Dear Pulsar Community,

I submitted the PR for this PIP.
https://github.com/apache/pulsar/pull/10279

This is a part of implementations.
I will submit the next PR about PartitionedTopicStats later.

Regards,
-- 
Yuri Mizushima
yumiz...@yahoo-corp.jp
 

"Yuri Mizushima" <yumiz...@yahoo-corp.jp> wrote:

    Sijie,

    After sending previous mail, I watched meeting recording and understand 
about authn/authz issue.
    Therefore, I updated the PIP document.
    
https://github.com/apache/pulsar/wiki/PIP-79%3A-Reduce-redundant-producers-from-partitioned-producer

    Regards,
    -- 
    Yuri Mizushima
    yumiz...@yahoo-corp.jp


    "Yuri Mizushima" <yumiz...@yahoo-corp.jp> wrote:

        Sijie,

        > If the lazy-loading approach sounds attractive to you and you like it,
        > maybe the next step is to update the PIP, what do you think?

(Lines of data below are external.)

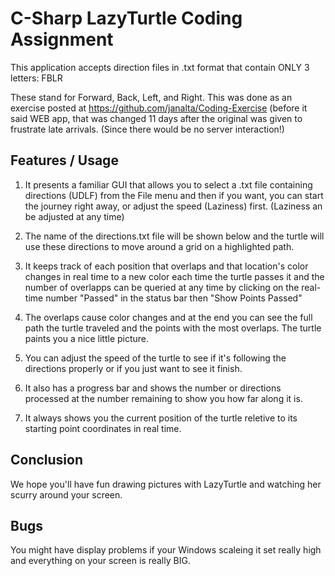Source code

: # C-Sharp LazyTurtle Coding Assignment

This application accepts direction files in .txt format that contain ONLY 3 letters: FBLR

These stand for Forward, Back, Left, and Right. This was done as an exercise posted at https://github.com/janalta/Coding-Exercise (before it said WEB app, that was changed 11 days after the original was given to frustrate late arrivals. (Since there would be no server interaction!)

## Features / Usage

1. It presents a familiar GUI that allows you to select a .txt file containing directions (UDLF) from the File menu and then if you want, you can start the journey right away, or adjust the speed (Laziness) first. (Laziness an be adjusted at any time)

2. The name of the directions.txt file will be shown below and the turtle will use these directions to move around a grid on a highlighted path.

3. It keeps track of each position that overlaps and that location's color changes in real time to a new color each time the turtle passes it and the number of overlapps can be queried at any time by clicking on the real-time number "Passed" in the status bar then "Show Points Passed"

4. The overlaps cause color changes and at the end you can see the full path the turtle traveled and the points with the most overlaps. The turtle paints you a nice little picture.

5. You can adjust the speed of the turtle to see if it's following the directions properly or if you just want to see it finish.

6. It also has a progress bar and shows the number or directions processed at the number remaining to show you how far along it is.

7. It always shows you the current position of the turtle reletive to its starting point coordinates in real time.

## Conclusion

We hope you'll have fun drawing pictures with LazyTurtle and watching her scurry around your screen.

## Bugs

You might have display problems if your Windows scaleing it set really high and everything on your screen is really BIG.
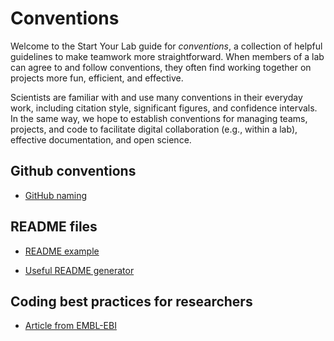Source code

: # Conventions

Welcome to the Start Your Lab guide for _conventions_, a collection of
helpful guidelines to make teamwork more straightforward.
When members of a lab can agree to and follow conventions, they often find
working together on projects more fun, efficient, and effective.

Scientists are familiar with and use many conventions in their everyday work,
including citation style, significant figures, and confidence intervals. In the same
way, we hope to establish conventions for managing teams, projects, and code to facilitate
digital collaboration (e.g., within a lab), effective documentation, and open science.

## Github conventions

- [GitHub naming](/software-tools/github)

## README files

- [README example](/readme-conventions)

- [Useful README generator](https://readme.so/editor)

## Coding best practices for researchers

- [Article from EMBL-EBI](https://biomadeira.github.io/2023-01-11-coding-best-practices)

        I think so too. I will update the PIP after discussing the authn/authz 
issue.

        Regards,
        -- 
        Yuri Mizushima
        yumiz...@yahoo-corp.jp


        "Sijie Guo" <guosi...@gmail.com> wrote:

            Hi Yuri,

            Regarding the authn/authz issue, @Matteo Merli <mme...@apache.org> 
can
            probably chime in more about that part.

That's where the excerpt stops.